WHAT YOU SHOULD DO:
Set down exactly the lines in the records below that run from the line with "খালি অনুর্বর কিনারায়" to the line with "তাকে বসে আছে বলে মনে হয়।", inclusive, and nothing more.

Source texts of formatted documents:

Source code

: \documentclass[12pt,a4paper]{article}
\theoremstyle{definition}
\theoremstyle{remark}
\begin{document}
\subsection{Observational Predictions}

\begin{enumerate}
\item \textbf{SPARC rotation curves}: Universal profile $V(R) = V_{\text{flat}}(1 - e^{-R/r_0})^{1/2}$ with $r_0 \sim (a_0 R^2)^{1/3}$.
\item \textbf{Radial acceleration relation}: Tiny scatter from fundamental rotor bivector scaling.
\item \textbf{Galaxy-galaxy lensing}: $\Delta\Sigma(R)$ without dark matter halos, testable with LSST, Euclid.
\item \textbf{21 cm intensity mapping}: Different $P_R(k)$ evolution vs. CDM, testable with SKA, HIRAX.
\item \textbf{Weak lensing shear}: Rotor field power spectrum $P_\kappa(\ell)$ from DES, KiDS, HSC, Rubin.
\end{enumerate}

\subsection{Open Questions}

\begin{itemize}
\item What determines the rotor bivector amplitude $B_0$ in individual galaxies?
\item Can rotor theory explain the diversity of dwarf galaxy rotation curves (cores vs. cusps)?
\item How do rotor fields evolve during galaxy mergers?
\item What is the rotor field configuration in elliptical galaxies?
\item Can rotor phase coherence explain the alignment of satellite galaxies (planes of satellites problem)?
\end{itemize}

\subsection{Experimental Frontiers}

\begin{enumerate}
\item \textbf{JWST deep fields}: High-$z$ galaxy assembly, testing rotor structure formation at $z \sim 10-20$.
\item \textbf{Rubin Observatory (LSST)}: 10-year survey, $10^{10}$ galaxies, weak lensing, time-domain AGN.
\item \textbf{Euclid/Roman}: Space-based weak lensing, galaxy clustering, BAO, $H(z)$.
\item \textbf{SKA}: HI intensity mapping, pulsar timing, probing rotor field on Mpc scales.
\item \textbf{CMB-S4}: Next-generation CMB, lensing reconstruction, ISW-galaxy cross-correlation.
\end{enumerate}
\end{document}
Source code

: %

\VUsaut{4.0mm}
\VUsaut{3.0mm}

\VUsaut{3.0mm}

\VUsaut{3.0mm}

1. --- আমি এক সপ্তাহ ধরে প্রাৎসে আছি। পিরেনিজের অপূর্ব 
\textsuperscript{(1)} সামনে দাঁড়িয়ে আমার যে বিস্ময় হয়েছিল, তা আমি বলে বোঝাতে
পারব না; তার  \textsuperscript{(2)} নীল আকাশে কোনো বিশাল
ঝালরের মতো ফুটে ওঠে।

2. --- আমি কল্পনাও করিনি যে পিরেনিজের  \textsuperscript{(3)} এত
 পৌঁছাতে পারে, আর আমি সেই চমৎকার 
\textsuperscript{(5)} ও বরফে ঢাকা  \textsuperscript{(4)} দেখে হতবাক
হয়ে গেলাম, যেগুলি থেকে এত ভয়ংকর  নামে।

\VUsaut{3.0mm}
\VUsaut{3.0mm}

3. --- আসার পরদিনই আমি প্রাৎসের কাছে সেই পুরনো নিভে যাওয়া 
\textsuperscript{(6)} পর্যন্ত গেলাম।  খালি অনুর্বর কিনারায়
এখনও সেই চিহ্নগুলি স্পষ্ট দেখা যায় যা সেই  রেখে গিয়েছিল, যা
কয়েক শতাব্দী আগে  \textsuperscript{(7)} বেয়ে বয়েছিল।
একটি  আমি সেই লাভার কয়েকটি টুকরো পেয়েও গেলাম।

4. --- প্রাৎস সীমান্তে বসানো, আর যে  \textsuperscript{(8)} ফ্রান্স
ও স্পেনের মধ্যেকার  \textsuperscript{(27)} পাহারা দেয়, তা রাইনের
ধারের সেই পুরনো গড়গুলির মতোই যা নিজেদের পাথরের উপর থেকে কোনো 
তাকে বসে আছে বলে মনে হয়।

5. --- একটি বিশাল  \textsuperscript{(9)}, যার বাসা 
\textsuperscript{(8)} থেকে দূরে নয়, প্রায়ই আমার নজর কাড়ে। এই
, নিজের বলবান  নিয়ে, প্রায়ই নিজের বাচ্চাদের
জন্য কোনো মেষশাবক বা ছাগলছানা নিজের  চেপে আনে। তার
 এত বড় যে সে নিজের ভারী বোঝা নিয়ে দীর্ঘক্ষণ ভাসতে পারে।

RESPONSE TO THIS EXERCISE:
\textsuperscript{(6)} পর্যন্ত গেলাম।  খালি অনুর্বর কিনারায়
এখনও সেই চিহ্নগুলি স্পষ্ট দেখা যায় যা সেই  রেখে গিয়েছিল, যা
কয়েক শতাব্দী আগে  \textsuperscript{(7)} বেয়ে বয়েছিল।
একটি  আমি সেই লাভার কয়েকটি টুকরো পেয়েও গেলাম।

4. --- প্রাৎস সীমান্তে বসানো, আর যে  \textsuperscript{(8)} ফ্রান্স
ও স্পেনের মধ্যেকার  \textsuperscript{(27)} পাহারা দেয়, তা রাইনের
ধারের সেই পুরনো গড়গুলির মতোই যা নিজেদের পাথরের উপর থেকে কোনো 
তাকে বসে আছে বলে মনে হয়।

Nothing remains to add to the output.